> ACTIVITY:
The response must match the data below exactly, line for line.

> DATA:
= = = = = = =

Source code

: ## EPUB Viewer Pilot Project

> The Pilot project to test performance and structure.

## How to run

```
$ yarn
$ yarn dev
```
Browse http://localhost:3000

= = = = = = =

> RESULT:
Source code

: ## EPUB Viewer Pilot Project

> The Pilot project to test performance and structure.

## How to run

```
$ yarn
$ yarn dev
```
Browse http://localhost:3000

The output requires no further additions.